Start of Block

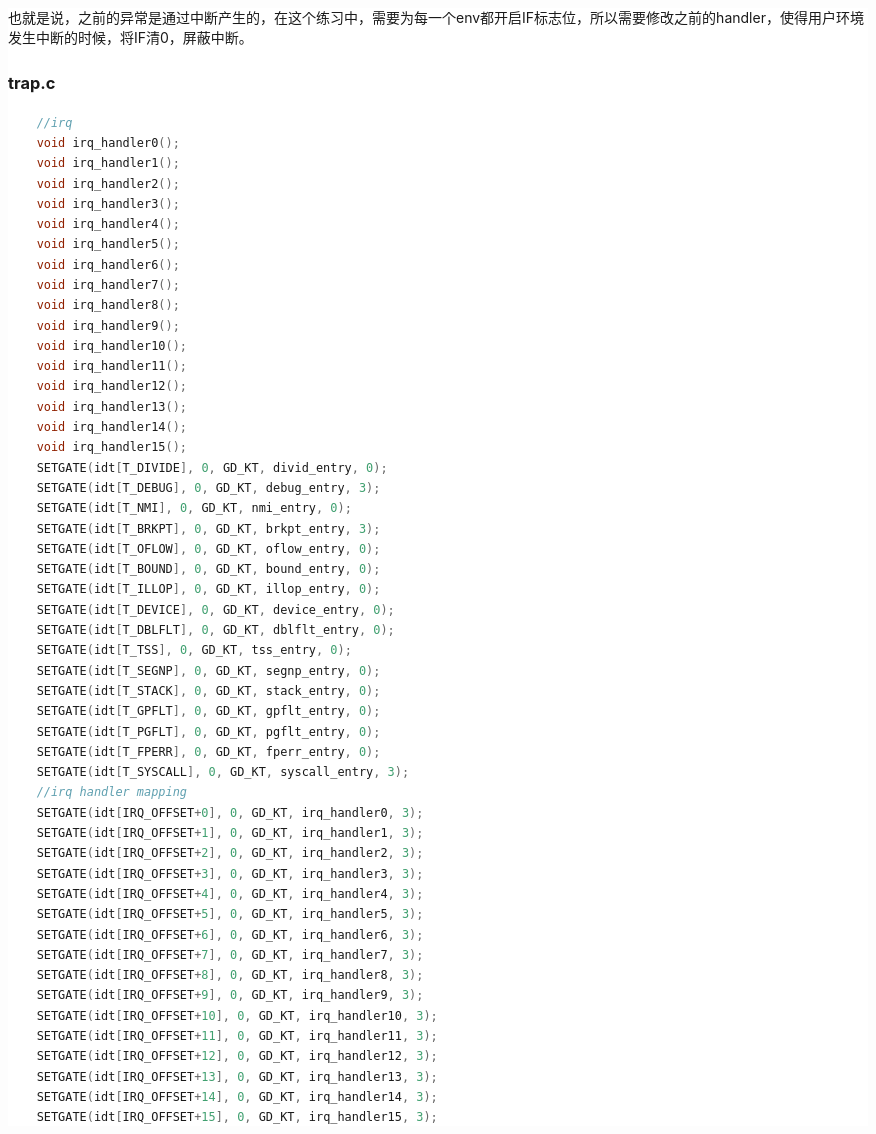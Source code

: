 也就是说，之前的异常是通过中断产生的，在这个练习中，需要为每一个env都开启IF标志位，所以需要修改之前的handler，使得用户环境发生中断的时候，将IF清0，屏蔽中断。

### trap.c
``` C
    //irq
    void irq_handler0();
    void irq_handler1();
    void irq_handler2();
    void irq_handler3();
    void irq_handler4();
    void irq_handler5();
    void irq_handler6();
    void irq_handler7();
    void irq_handler8();
    void irq_handler9();
    void irq_handler10();
    void irq_handler11();
    void irq_handler12();
    void irq_handler13();
    void irq_handler14();
    void irq_handler15();
    SETGATE(idt[T_DIVIDE], 0, GD_KT, divid_entry, 0);
    SETGATE(idt[T_DEBUG], 0, GD_KT, debug_entry, 3);
    SETGATE(idt[T_NMI], 0, GD_KT, nmi_entry, 0);
    SETGATE(idt[T_BRKPT], 0, GD_KT, brkpt_entry, 3);
    SETGATE(idt[T_OFLOW], 0, GD_KT, oflow_entry, 0);
    SETGATE(idt[T_BOUND], 0, GD_KT, bound_entry, 0);
    SETGATE(idt[T_ILLOP], 0, GD_KT, illop_entry, 0);
    SETGATE(idt[T_DEVICE], 0, GD_KT, device_entry, 0);
    SETGATE(idt[T_DBLFLT], 0, GD_KT, dblflt_entry, 0);
    SETGATE(idt[T_TSS], 0, GD_KT, tss_entry, 0);
    SETGATE(idt[T_SEGNP], 0, GD_KT, segnp_entry, 0);
    SETGATE(idt[T_STACK], 0, GD_KT, stack_entry, 0);
    SETGATE(idt[T_GPFLT], 0, GD_KT, gpflt_entry, 0);
    SETGATE(idt[T_PGFLT], 0, GD_KT, pgflt_entry, 0);
    SETGATE(idt[T_FPERR], 0, GD_KT, fperr_entry, 0);
    SETGATE(idt[T_SYSCALL], 0, GD_KT, syscall_entry, 3);
    //irq handler mapping
    SETGATE(idt[IRQ_OFFSET+0], 0, GD_KT, irq_handler0, 3);
    SETGATE(idt[IRQ_OFFSET+1], 0, GD_KT, irq_handler1, 3);
    SETGATE(idt[IRQ_OFFSET+2], 0, GD_KT, irq_handler2, 3);
    SETGATE(idt[IRQ_OFFSET+3], 0, GD_KT, irq_handler3, 3);
    SETGATE(idt[IRQ_OFFSET+4], 0, GD_KT, irq_handler4, 3);
    SETGATE(idt[IRQ_OFFSET+5], 0, GD_KT, irq_handler5, 3);
    SETGATE(idt[IRQ_OFFSET+6], 0, GD_KT, irq_handler6, 3);
    SETGATE(idt[IRQ_OFFSET+7], 0, GD_KT, irq_handler7, 3);
    SETGATE(idt[IRQ_OFFSET+8], 0, GD_KT, irq_handler8, 3);
    SETGATE(idt[IRQ_OFFSET+9], 0, GD_KT, irq_handler9, 3);
    SETGATE(idt[IRQ_OFFSET+10], 0, GD_KT, irq_handler10, 3);
    SETGATE(idt[IRQ_OFFSET+11], 0, GD_KT, irq_handler11, 3);
    SETGATE(idt[IRQ_OFFSET+12], 0, GD_KT, irq_handler12, 3);
    SETGATE(idt[IRQ_OFFSET+13], 0, GD_KT, irq_handler13, 3);
    SETGATE(idt[IRQ_OFFSET+14], 0, GD_KT, irq_handler14, 3);
    SETGATE(idt[IRQ_OFFSET+15], 0, GD_KT, irq_handler15, 3);

```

End of Block

● WHAT TO DO:
Return, exactly as they stand, all of the lines above, but not the pictures.

● TASK RESPONSE:
Source code

: 也就是说，之前的异常是通过中断产生的，在这个练习中，需要为每一个env都开启IF标志位，所以需要修改之前的handler，使得用户环境发生中断的时候，将IF清0，屏蔽中断。

### trap.c
``` C
    //irq
    void irq_handler0();
    void irq_handler1();
    void irq_handler2();
    void irq_handler3();
    void irq_handler4();
    void irq_handler5();
    void irq_handler6();
    void irq_handler7();
    void irq_handler8();
    void irq_handler9();
    void irq_handler10();
    void irq_handler11();
    void irq_handler12();
    void irq_handler13();
    void irq_handler14();
    void irq_handler15();
    SETGATE(idt[T_DIVIDE], 0, GD_KT, divid_entry, 0);
    SETGATE(idt[T_DEBUG], 0, GD_KT, debug_entry, 3);
    SETGATE(idt[T_NMI], 0, GD_KT, nmi_entry, 0);
    SETGATE(idt[T_BRKPT], 0, GD_KT, brkpt_entry, 3);
    SETGATE(idt[T_OFLOW], 0, GD_KT, oflow_entry, 0);
    SETGATE(idt[T_BOUND], 0, GD_KT, bound_entry, 0);
    SETGATE(idt[T_ILLOP], 0, GD_KT, illop_entry, 0);
    SETGATE(idt[T_DEVICE], 0, GD_KT, device_entry, 0);
    SETGATE(idt[T_DBLFLT], 0, GD_KT, dblflt_entry, 0);
    SETGATE(idt[T_TSS], 0, GD_KT, tss_entry, 0);
    SETGATE(idt[T_SEGNP], 0, GD_KT, segnp_entry, 0);
    SETGATE(idt[T_STACK], 0, GD_KT, stack_entry, 0);
    SETGATE(idt[T_GPFLT], 0, GD_KT, gpflt_entry, 0);
    SETGATE(idt[T_PGFLT], 0, GD_KT, pgflt_entry, 0);
    SETGATE(idt[T_FPERR], 0, GD_KT, fperr_entry, 0);
    SETGATE(idt[T_SYSCALL], 0, GD_KT, syscall_entry, 3);
    //irq handler mapping
    SETGATE(idt[IRQ_OFFSET+0], 0, GD_KT, irq_handler0, 3);
    SETGATE(idt[IRQ_OFFSET+1], 0, GD_KT, irq_handler1, 3);
    SETGATE(idt[IRQ_OFFSET+2], 0, GD_KT, irq_handler2, 3);
    SETGATE(idt[IRQ_OFFSET+3], 0, GD_KT, irq_handler3, 3);
    SETGATE(idt[IRQ_OFFSET+4], 0, GD_KT, irq_handler4, 3);
    SETGATE(idt[IRQ_OFFSET+5], 0, GD_KT, irq_handler5, 3);
    SETGATE(idt[IRQ_OFFSET+6], 0, GD_KT, irq_handler6, 3);
    SETGATE(idt[IRQ_OFFSET+7], 0, GD_KT, irq_handler7, 3);
    SETGATE(idt[IRQ_OFFSET+8], 0, GD_KT, irq_handler8, 3);
    SETGATE(idt[IRQ_OFFSET+9], 0, GD_KT, irq_handler9, 3);
    SETGATE(idt[IRQ_OFFSET+10], 0, GD_KT, irq_handler10, 3);
    SETGATE(idt[IRQ_OFFSET+11], 0, GD_KT, irq_handler11, 3);
    SETGATE(idt[IRQ_OFFSET+12], 0, GD_KT, irq_handler12, 3);
    SETGATE(idt[IRQ_OFFSET+13], 0, GD_KT, irq_handler13, 3);
    SETGATE(idt[IRQ_OFFSET+14], 0, GD_KT, irq_handler14, 3);
    SETGATE(idt[IRQ_OFFSET+15], 0, GD_KT, irq_handler15, 3);

```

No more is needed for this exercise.